Yet even as we speak, there are those who are preparing to divide us, the spin masters and negative ad peddlers who embrace the politics of anything goes. Well, I say to them tonight, there’s not a liberal America and a conservative America there’s the United States of America. There’s not a black America and white America and Latino America and Asian America; there’s the United States of America. The pundits like to slice-and-dice our country into Red States and Blue States; Red States for Republicans, Blue States for Democrats. But I’ve got news for them, too. We worship an awesome God in the Blue States, and we don’t like federal agents poking around our libraries in the Red States. We coach Little League in the Blue States and have gay friends in the Red States. There are patriots who opposed the war in Iraq and patriots who supported it. We are one people, all of us pledging allegiance to the stars and stripes, all of us defending the United States of America.

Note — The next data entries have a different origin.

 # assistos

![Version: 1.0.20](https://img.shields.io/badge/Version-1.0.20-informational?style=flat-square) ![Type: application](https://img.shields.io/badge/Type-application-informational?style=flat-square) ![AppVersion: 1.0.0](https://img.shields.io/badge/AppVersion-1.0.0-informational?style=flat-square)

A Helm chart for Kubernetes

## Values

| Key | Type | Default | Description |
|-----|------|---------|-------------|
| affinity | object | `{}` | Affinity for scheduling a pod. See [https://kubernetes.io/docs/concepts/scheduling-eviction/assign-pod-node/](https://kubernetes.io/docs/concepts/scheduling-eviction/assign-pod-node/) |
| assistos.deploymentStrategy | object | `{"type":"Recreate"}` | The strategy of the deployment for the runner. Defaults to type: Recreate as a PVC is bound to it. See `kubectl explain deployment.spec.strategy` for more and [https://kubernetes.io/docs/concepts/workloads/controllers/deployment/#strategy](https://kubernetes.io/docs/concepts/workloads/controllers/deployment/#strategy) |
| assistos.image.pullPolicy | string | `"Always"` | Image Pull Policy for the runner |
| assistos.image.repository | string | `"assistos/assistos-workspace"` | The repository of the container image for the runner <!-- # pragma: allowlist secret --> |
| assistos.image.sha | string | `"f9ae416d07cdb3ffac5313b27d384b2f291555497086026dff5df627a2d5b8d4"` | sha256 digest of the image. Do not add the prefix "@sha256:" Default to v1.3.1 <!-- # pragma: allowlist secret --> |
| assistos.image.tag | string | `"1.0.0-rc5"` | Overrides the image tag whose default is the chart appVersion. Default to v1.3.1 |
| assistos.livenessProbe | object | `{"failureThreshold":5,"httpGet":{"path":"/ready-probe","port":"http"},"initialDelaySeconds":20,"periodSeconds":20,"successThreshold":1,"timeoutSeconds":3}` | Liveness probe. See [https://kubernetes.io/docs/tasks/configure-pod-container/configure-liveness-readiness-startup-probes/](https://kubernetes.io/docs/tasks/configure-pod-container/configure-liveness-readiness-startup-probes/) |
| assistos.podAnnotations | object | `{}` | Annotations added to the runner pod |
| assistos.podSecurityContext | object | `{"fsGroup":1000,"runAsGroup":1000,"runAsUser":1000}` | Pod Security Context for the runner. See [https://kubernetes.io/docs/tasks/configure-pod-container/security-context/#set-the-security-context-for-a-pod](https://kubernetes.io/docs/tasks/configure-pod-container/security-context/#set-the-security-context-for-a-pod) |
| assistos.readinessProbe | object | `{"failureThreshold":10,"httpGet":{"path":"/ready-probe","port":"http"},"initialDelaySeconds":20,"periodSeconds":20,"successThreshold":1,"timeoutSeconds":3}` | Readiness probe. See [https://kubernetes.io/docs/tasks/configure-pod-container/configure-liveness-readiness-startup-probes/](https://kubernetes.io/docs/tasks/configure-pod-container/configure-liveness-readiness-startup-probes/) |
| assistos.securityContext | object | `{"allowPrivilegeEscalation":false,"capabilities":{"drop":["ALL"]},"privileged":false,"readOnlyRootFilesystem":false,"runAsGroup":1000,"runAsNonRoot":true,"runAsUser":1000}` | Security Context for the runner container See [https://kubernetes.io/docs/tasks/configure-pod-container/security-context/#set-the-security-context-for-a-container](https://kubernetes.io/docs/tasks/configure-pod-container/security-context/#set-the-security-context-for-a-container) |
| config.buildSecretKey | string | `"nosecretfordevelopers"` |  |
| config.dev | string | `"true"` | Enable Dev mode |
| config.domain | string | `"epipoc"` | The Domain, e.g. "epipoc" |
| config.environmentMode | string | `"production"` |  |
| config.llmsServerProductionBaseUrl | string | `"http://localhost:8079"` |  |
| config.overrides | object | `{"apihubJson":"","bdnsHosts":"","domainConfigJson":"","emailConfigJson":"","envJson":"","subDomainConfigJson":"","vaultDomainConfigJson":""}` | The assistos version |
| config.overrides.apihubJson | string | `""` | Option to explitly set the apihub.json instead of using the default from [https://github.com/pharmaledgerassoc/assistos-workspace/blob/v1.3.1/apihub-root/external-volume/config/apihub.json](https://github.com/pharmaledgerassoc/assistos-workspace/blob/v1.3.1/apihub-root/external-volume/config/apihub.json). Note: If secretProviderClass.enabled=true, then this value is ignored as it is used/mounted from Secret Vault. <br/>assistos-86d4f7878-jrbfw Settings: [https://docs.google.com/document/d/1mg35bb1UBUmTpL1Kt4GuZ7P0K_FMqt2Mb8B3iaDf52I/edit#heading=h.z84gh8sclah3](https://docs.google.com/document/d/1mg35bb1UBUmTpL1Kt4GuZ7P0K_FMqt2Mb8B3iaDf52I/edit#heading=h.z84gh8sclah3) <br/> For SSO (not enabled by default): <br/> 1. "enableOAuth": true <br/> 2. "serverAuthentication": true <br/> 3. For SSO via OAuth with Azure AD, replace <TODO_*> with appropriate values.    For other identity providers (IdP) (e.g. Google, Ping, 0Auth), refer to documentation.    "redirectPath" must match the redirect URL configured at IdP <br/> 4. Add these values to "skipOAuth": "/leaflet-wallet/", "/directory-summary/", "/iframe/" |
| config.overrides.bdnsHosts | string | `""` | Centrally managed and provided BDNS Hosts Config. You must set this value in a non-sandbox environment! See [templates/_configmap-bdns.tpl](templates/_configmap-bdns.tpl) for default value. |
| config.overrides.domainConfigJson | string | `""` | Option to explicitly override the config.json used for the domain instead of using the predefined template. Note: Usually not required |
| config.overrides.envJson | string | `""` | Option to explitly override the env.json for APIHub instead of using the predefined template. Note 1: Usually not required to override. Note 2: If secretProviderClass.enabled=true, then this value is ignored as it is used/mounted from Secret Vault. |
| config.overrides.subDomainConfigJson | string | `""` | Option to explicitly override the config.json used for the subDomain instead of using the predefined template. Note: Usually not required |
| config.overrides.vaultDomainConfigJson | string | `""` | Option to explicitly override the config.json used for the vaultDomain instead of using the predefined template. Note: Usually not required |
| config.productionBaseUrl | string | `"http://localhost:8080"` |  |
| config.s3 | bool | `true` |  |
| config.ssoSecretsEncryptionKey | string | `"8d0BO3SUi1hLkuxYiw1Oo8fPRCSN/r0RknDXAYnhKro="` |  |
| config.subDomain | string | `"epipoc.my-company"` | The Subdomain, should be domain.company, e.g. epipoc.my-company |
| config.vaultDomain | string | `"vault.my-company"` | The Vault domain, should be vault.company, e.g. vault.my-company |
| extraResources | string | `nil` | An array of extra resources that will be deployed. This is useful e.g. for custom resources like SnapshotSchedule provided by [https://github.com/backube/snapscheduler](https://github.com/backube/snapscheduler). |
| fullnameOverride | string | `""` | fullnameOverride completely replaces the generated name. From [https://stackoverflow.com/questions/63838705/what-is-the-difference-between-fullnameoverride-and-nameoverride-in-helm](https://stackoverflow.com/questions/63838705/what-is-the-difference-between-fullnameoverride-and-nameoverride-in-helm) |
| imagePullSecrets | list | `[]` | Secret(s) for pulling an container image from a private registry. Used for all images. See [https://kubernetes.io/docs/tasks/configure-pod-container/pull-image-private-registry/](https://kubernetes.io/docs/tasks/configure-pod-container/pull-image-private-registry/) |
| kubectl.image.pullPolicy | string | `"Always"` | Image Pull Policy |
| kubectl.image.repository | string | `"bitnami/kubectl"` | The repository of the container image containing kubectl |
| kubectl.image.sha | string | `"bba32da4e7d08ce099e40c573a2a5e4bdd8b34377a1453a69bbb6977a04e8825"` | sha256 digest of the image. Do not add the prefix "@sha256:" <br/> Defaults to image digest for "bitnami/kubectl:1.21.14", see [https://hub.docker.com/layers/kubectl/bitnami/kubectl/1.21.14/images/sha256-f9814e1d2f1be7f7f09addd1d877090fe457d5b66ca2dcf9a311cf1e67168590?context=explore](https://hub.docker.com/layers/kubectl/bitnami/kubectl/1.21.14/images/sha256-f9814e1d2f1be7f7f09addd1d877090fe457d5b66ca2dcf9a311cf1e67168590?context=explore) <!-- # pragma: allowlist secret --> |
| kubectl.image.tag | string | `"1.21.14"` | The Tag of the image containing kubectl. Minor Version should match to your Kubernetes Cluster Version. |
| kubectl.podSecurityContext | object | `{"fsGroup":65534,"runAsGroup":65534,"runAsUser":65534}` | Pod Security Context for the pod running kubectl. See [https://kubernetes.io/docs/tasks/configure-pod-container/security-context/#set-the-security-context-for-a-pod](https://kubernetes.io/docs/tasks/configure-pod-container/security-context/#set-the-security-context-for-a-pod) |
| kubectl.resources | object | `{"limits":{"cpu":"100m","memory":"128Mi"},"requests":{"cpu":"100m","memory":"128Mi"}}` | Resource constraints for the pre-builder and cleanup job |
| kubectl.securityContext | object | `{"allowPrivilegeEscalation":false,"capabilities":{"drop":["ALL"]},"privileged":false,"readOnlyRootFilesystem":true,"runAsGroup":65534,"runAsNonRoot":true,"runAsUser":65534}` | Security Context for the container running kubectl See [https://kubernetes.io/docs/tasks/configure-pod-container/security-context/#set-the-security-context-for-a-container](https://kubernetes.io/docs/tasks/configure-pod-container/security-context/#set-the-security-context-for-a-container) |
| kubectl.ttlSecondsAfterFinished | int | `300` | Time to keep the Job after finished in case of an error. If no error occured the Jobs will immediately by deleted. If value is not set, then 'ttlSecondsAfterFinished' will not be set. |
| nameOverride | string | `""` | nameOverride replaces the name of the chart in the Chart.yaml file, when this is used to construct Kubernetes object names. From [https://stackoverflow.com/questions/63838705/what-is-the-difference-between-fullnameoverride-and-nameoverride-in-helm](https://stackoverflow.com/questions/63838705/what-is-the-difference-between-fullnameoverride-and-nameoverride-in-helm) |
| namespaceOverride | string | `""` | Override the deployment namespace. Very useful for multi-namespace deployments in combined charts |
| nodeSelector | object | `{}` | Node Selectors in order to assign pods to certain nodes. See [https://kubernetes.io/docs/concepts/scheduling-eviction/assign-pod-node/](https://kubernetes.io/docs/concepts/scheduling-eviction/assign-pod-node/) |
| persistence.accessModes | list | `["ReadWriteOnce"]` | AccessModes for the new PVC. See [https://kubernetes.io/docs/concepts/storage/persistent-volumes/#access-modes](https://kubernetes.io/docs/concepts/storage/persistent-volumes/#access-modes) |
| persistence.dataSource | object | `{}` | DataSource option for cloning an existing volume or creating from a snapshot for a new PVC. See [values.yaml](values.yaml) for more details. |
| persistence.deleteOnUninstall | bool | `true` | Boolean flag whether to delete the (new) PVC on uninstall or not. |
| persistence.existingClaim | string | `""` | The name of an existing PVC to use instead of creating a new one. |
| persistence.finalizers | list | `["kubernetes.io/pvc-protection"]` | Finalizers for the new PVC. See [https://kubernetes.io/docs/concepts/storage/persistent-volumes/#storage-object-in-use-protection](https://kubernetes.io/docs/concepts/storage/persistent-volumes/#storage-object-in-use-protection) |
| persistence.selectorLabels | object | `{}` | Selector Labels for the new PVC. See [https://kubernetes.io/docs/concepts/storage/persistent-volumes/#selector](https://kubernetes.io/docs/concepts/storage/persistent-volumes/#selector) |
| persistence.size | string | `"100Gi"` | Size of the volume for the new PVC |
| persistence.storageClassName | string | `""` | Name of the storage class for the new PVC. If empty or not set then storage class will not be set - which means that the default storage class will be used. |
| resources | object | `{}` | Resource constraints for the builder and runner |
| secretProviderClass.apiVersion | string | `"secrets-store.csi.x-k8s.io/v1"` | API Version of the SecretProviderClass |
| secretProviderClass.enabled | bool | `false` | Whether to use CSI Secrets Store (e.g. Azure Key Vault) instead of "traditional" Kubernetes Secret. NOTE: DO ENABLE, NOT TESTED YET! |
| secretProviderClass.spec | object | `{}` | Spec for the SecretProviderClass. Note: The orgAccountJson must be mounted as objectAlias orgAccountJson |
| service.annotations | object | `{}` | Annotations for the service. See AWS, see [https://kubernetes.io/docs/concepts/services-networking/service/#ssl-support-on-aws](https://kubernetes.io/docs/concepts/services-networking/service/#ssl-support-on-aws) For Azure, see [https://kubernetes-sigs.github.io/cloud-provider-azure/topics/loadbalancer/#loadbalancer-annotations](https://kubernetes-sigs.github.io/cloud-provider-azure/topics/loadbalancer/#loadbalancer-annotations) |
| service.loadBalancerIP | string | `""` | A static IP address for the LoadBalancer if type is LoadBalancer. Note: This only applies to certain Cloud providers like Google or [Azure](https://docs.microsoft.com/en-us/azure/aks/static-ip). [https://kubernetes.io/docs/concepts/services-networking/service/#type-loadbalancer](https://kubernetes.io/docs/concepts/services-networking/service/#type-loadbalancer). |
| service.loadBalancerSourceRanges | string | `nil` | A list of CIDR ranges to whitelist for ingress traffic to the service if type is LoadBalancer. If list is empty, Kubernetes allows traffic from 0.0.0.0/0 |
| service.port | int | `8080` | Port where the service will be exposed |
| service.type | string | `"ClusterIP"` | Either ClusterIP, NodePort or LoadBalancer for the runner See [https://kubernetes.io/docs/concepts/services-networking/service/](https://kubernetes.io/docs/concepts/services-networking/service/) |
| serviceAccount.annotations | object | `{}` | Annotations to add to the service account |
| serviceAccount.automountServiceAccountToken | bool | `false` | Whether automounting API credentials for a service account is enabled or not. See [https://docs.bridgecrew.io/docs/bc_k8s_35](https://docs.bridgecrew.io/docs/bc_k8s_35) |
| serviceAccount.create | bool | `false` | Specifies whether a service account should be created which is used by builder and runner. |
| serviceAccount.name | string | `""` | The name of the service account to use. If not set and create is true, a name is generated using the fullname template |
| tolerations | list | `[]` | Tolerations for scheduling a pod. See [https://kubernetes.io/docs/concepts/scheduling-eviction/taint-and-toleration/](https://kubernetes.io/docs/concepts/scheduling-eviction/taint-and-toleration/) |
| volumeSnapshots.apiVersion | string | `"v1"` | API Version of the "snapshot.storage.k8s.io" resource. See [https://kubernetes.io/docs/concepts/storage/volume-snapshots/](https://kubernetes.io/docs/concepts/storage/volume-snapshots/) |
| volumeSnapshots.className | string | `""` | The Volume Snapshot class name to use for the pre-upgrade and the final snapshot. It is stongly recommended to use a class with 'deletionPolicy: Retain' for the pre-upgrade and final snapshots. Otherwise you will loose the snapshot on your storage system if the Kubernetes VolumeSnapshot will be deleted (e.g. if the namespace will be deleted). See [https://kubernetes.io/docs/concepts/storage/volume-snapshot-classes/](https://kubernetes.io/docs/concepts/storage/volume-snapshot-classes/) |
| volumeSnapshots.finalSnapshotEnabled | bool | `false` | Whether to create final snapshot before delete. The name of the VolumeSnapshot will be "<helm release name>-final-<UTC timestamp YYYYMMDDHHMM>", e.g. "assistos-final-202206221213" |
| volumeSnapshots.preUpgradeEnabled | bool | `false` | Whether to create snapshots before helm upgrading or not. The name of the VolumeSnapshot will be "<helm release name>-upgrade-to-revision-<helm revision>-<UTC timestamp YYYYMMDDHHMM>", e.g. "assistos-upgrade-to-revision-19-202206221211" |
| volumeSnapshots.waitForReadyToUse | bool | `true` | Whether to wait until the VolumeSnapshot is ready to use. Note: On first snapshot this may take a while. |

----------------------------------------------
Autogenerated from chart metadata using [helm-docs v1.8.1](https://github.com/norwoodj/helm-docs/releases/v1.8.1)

In the end, that’s what this election is about. Do we participate in a politics of cynicism or a politics of hope?…I’m not talking about blind optimism here – the almost willful ignorance that thinks unemployment will go away if we just don’t talk about it, or the health care crisis will solve itself if we just ignore it. No, I’m talking about something more substantial. It’s the hope of slaves sitting around a fire singing freedom songs; the hope of immigrants setting out for distant shores; the hope of a young naval lieutenant bravely patrolling the Mekong Delta; the hope of a millworker’s son who dares to defy the odds; the hope of a skinny kid with a funny name who believes that America has a place for him, too. The audacity of hope!
In the face of the fierce anger we all felt at the time, that was a moment of hope. We felt the same thing in everything from Barack Obama’s “Yes We Can!” speech after the New Hampshire primary to the story of American he told at the 50th Anniversary of the march across the bridge in Selma.
That, my friends, is how a leader inspires hope in the face of anger.